Bathroom specialist Victoria Plum has halved its pre-tax losses in a year which saw the company win a High Court battle against a rival over trademark infringements.

In the year to the end of February 2017, the Hessle-based firm saw its loss on ordinary activities before tax narrow to £6.2m from £12.4m the year before.

Turnover slumped 18% to £57.6m from £70.6m but the company said that post year end the group has seen positive year on year revenue growth and a return to profitability.

In the six months to October 2017, the company says it has seen consistent and growing double-digit sales growth on a like-for-like basis, and positive EBITDA, saying the return to growth follows a period of “consolidation and recovery”.

The group has also been boosted by an £11m investment from shareholders to grow the business.

In its latest filings at Companies House, Victoria Plum directors said that the “unlawful actions” of rival Victorian Plumbing, who were found to have paid to advertise in search engine results for the Victoria Plum brand name, had a “material impact” on the firm over a long period of time.

The court passed judgement in favour of the Yorkshire-based retailer in November 2016, and Victoria Plum is now seeking damages from its rival.

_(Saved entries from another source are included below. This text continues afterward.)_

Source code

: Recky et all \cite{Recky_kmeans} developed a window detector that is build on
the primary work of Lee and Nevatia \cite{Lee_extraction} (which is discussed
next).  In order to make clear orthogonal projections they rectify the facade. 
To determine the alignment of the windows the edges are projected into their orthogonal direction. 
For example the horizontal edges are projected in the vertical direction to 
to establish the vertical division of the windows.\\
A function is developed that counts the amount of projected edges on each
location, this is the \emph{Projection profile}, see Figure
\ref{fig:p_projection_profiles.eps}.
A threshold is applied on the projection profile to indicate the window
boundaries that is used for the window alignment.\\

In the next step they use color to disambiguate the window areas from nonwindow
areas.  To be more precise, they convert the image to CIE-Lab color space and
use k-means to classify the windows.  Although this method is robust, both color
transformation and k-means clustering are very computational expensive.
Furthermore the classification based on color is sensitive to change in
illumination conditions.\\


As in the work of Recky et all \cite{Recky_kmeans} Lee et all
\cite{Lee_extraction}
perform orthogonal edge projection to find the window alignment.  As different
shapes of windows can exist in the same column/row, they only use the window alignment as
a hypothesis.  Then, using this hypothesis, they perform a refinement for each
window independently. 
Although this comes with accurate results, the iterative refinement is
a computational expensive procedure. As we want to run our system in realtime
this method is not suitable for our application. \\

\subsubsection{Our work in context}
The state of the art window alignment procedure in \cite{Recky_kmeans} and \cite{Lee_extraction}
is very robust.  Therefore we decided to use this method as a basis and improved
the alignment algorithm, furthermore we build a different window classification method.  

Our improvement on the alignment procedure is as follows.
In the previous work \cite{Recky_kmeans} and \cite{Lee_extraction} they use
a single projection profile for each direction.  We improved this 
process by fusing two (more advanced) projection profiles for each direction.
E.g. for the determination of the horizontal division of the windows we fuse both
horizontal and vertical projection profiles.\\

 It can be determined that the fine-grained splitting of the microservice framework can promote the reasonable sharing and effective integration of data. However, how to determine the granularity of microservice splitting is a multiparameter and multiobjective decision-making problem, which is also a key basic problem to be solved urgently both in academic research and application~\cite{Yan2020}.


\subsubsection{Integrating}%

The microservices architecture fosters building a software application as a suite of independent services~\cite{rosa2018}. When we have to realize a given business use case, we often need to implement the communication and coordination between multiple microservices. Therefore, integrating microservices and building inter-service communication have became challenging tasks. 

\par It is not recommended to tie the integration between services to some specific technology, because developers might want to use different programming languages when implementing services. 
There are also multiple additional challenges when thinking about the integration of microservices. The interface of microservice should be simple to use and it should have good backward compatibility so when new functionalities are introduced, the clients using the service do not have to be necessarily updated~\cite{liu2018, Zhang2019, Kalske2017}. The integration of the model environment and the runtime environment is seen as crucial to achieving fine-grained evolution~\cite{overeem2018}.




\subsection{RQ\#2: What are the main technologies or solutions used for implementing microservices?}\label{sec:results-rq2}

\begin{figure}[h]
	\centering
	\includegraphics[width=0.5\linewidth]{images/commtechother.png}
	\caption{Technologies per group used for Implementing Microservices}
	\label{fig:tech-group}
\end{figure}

Merseyside-based Victorian Plumbing however was also successful in a counterclaim against the firm for passing off, which would mean that Victoria Plum is forced to pay out a sum.

However, in its latest filing at Companies House, Victoria Plum said: “This may result in a damages payment from us to offset our award but it is anticipated that any offset will be relatively modest.”

Meanwhile Victoria Plum said that significant improvements that have been made to the infrastructure of the business have now created the “foundations for sustainable growth and return to profitability.”

The company, which employs 240 staff, signed a £200m deal to sell a majority stake in the business to US private equity firm TPG in 2014.